Although it’s not quite cold and flu season yet, school has started and the little ones are bringing home every type of virus, bacteria, and plague around. My co-worker has a daughter in kindergarten who has already been sick twice since school started last month. And don’t forget the illness making national headlines last week: Enterovirus D68. This one is putting kids in the hospital. It’s one bad bug!
Keeping your family safe and healthy is not all that complicated. Here are some tips.
- Wash your hands. I know it has been said (and said again, and again, and again) but it is so important. Wash with soap and hot water for at least 20 seconds. If you’re not sure how long 20 seconds is, just sing the ABC’s in your head as you wash. Be sure to really scrub between your fingers and under your fingernails too! Teach your kids to do this. Wash your hands before eating, after using the bathroom (or helping others use the bathroom), and after sneezing, coughing, or blowing your nose whenever possible. If it is not possible to get to a sink, use an antibacterial hand gel. Washing with hot soapy water is best, but the gel will work in a pinch!
- Get a flu shot. The CDC recommends that anyone over the age of 6 months receive a flu shot every year. It is best to get this vaccination BEFORE flu season hits because it takes a few weeks to become effective.
- Avoid sharing cups, plates, and other eating utensils.
- Avoid close contact with those who are sick.
- Disinfect frequently used surfaces: doorknobs, light switches, remote controls, phones, keyboards, toys… There are many commercial products on the market that will effectively disinfect these items.
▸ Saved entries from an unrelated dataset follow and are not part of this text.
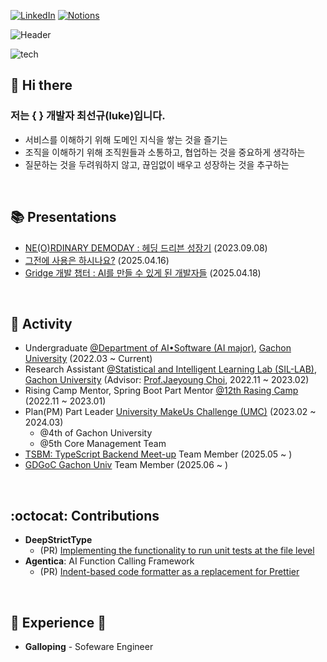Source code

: [![LinkedIn](https://img.shields.io/badge/LinkedIn-0077b5?style=flat-square&logo=linkedin&logoColor=white)](https://www.linkedin.com/in/sunkyu-choi-59466527b/)
[![Notions](https://img.shields.io/badge/PORTFOLIO(Korean)-000000?style=flat-square&logo=Notion&logoColor=white)](https://fascinated-carp-209.notion.site/SunKyu-Choi-s-PORTFOLIO-5acffd634cc6426280b9e8bf2861b0bd?pvs=4)


![Header](https://capsule-render.vercel.app/api?type=waving&height=250&color=918DFE&text=Luke&reversal=false&textBg=false&descAlign=21&descAlignY=74&fontAlignY=40&animation=fadeIn)

![tech](https://skillicons.dev/icons?i=java,kotlin,js,ts,spring,nodejs,nestjs&theme=light)

## 👋 Hi there

### 저는 { } 개발자 최선규(luke)입니다.
- 서비스를 이해하기 위해 도메인 지식을 쌓는 것을 즐기는
- 조직을 이해하기 위해 조직원들과 소통하고, 협업하는 것을 중요하게 생각하는
- 질문하는 것을 두려워하지 않고, 끊임없이 배우고 성장하는 것을 추구하는

</br>

## 📚 Presentations

- [NE(O)RDINARY DEMODAY : 헤딩 드리븐 성장기](https://demoday.neordinary.co.kr/) (2023.09.08)
- [그전에 사용은 하시나요?](https://gdg.community.dev/events/details/google-gdg-on-campus-gachon-university-seongnam-south-korea-presents-24-25-7th-connect-session/) (2025.04.16)
- [Gridge 개발 챕터 : AI를 만들 수 있게 된 개발자들](https://tech.neordinary.co.kr/ai를-만들-수-있게-된-개발자들-ed277603584f) (2025.04.18)

</br>

## 📌 Activity

- Undergraduate [@Department of AI•Software (AI major)](https://sw.gachon.ac.kr/cms/), [Gachon University](https://www.gachon.ac.kr/kor/index.do) (2022.03 ~ Current)
- Research Assistant [@Statistical and Intelligent Learning Lab (SIL-LAB)](https://sites.google.com/view/jaeyoungchoi/home), [Gachon University](https://www.gachon.ac.kr/kor/index.do) (Advisor: [Prof.Jaeyoung Choi](https://sites.google.com/view/jaeyoungchoi/people/faculty?authuser=0), 2022.11 ~ 2023.02)
- Rising Camp Mentor, Spring Boot Part Mentor [@12th Rasing Camp](https://risingcamp.com/) (2022.11 ~ 2023.01)
- Plan(PM) Part Leader [University MakeUs Challenge (UMC)](https://www.makeus.in/umc) (2023.02 ~ 2024.03)
  - @4th of Gachon University
  - @5th Core Management Team
- [TSBM: TypeScript Backend Meet-up](https://github.com/ts-backend-meetup-ts/meetup) Team Member (2025.05 ~ )
- [GDGoC Gachon Univ](https://gdg.community.dev/gdg-on-campus-gachon-university-seongnam-south-korea/) Team Member (2025.06 ~ )

</br>

## :octocat: Contributions

- **DeepStrictType**
  - (PR) [Implementing the functionality to run unit tests at the file level](https://github.com/kakasoo/DeepStrictTypes/pull/8)
- **Agentica**: AI Function Calling Framework
  - (PR) [Indent-based code formatter as a replacement for Prettier](https://github.com/wrtnlabs/agentica/pull/454)

</br>

## 💼 Experience 💼

- **Galloping** - Sofeware Engineer
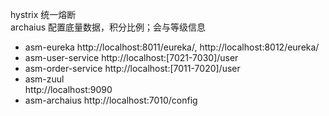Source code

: hystrix 统一熔断<br/>
archaius 配置底量数据，积分比例；会与等级信息


- asm-eureka
    http://localhost:8011/eureka/, http://localhost:8012/eureka/
- asm-user-service
    http://localhost:[7021-7030]/user
- asm-order-service
    http://localhost:[7011-7020]/user
- asm-zuul  
    http://localhost:9090
- asm-archaius
    http://localhost:7010/config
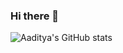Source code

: ### Hi there 👋

![Aaditya's GitHub stats](https://github-readme-stats.vercel.app/api?username=aadityajo&count_private=true&show_icons=true)

<!--
**aadityajo/aadityajo** is a ✨ _special_ ✨ repository because its `README.md` (this file) appears on your GitHub profile.

Here are some ideas to get you started:

- 🔭 I’m currently working on ...
- 🌱 I’m currently learning ...
- 👯 I’m looking to collaborate on ...
- 🤔 I’m looking for help with ...
- 💬 Ask me about ...
- 📫 How to reach me: ...
- 😄 Pronouns: ...
- ⚡ Fun fact: ...
-->

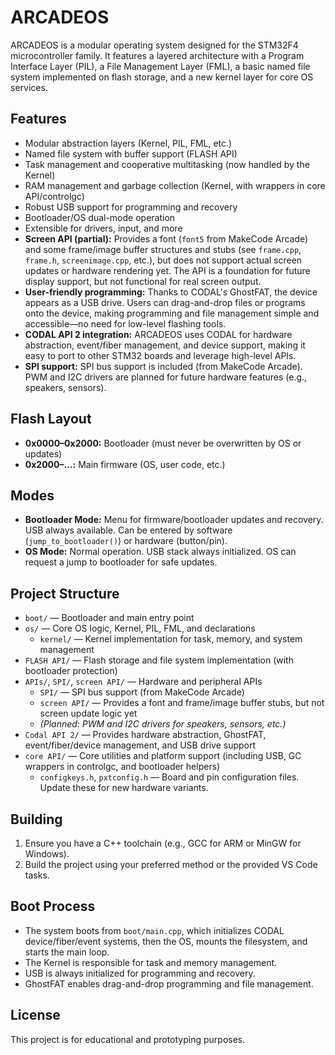 # ARCADEOS

ARCADEOS is a modular operating system designed for the STM32F4 microcontroller family. It features a layered architecture with a Program Interface Layer (PIL), a File Management Layer (FML), a basic named file system implemented on flash storage, and a new kernel layer for core OS services.

## Features
- Modular abstraction layers (Kernel, PIL, FML, etc.)
- Named file system with buffer support (FLASH API)
- Task management and cooperative multitasking (now handled by the Kernel)
- RAM management and garbage collection (Kernel, with wrappers in core API/controlgc)
- Robust USB support for programming and recovery
- Bootloader/OS dual-mode operation
- Extensible for drivers, input, and more
- **Screen API (partial):** Provides a font (`font5` from MakeCode Arcade) and some frame/image buffer structures and stubs (see `frame.cpp`, `frame.h`, `screenimage.cpp`, etc.), but does not support actual screen updates or hardware rendering yet. The API is a foundation for future display support, but not functional for real screen output.
- **User-friendly programming:** Thanks to CODAL's GhostFAT, the device appears as a USB drive. Users can drag-and-drop files or programs onto the device, making programming and file management simple and accessible—no need for low-level flashing tools.
- **CODAL API 2 integration:** ARCADEOS uses CODAL for hardware abstraction, event/fiber management, and device support, making it easy to port to other STM32 boards and leverage high-level APIs.
- **SPI support:** SPI bus support is included (from MakeCode Arcade). PWM and I2C drivers are planned for future hardware features (e.g., speakers, sensors).

## Flash Layout
- **0x0000–0x2000:** Bootloader (must never be overwritten by OS or updates)
- **0x2000–...:** Main firmware (OS, user code, etc.)

## Modes
- **Bootloader Mode:** Menu for firmware/bootloader updates and recovery. USB always available. Can be entered by software (`jump_to_bootloader()`) or hardware (button/pin).
- **OS Mode:** Normal operation. USB stack always initialized. OS can request a jump to bootloader for safe updates.

## Project Structure
- `boot/` — Bootloader and main entry point
- `os/` — Core OS logic, Kernel, PIL, FML, and declarations
  - `kernel/` — Kernel implementation for task, memory, and system management
- `FLASH API/` — Flash storage and file system implementation (with bootloader protection)
- `APIs/`, `SPI/`, `screen API/` — Hardware and peripheral APIs
  - `SPI/` — SPI bus support (from MakeCode Arcade)
  - `screen API/` — Provides a font and frame/image buffer stubs, but not screen update logic yet
  - *(Planned: PWM and I2C drivers for speakers, sensors, etc.)*
- `Codal API 2/` — Provides hardware abstraction, GhostFAT, event/fiber/device management, and USB drive support
- `core API/` — Core utilities and platform support (including USB, GC wrappers in controlgc, and bootloader helpers)
  - `configkeys.h`, `pxtconfig.h` — Board and pin configuration files. Update these for new hardware variants.

## Building
1. Ensure you have a C++ toolchain (e.g., GCC for ARM or MinGW for Windows).
2. Build the project using your preferred method or the provided VS Code tasks.

## Boot Process
- The system boots from `boot/main.cpp`, which initializes CODAL device/fiber/event systems, then the OS, mounts the filesystem, and starts the main loop.
- The Kernel is responsible for task and memory management.
- USB is always initialized for programming and recovery.
- GhostFAT enables drag-and-drop programming and file management.

## License
This project is for educational and prototyping purposes.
There are also some more natural/green products you can make at home that are also effective. I wrote about these green cleaners a while back. Choose what you like! Use it!
- If you’re sick, stay home! Please, oh please, stay home! I cannot tell you how many times I got sick because someone else came to work sick, and even worse, I came to work sick shortly after. Before working for Cooperative Extension, I worked in a hotel. The pressures of this industry made most people (especially lower management) feel guilty for calling in sick. One time my immediate supervisor came to work with the flu. We shared a computer, pens, phones. I got the flu. I came to work with the flu, too! The day I was working while sick was a career fair day. I don’t know how many people I infected because I was scared to call in.
- The same goes for your kids. Most daycare centers and schools have a policy that kids be fever free (or vomit free) for 24 hours before returning. If your kid is sick, do everyone a favor and keep him home until he is feeling better and no longer contagious!
- Know the symptoms. Sometimes people go to work or send kids to school sick because they think it’s just allergies. I live in Oklahoma, and it is often still warm when cold and flu season starts up. During that time of the season, we tend to get a little more rain which can cause allergies to flare up. It is important to know the difference between colds and allergies.
Be mindful of your hygiene. Don’t let your family get sick simply because you weren’t being careful. Don’t let your family get others sick because they didn’t want to miss out on something. Let’s all stay healthy as possible this winter!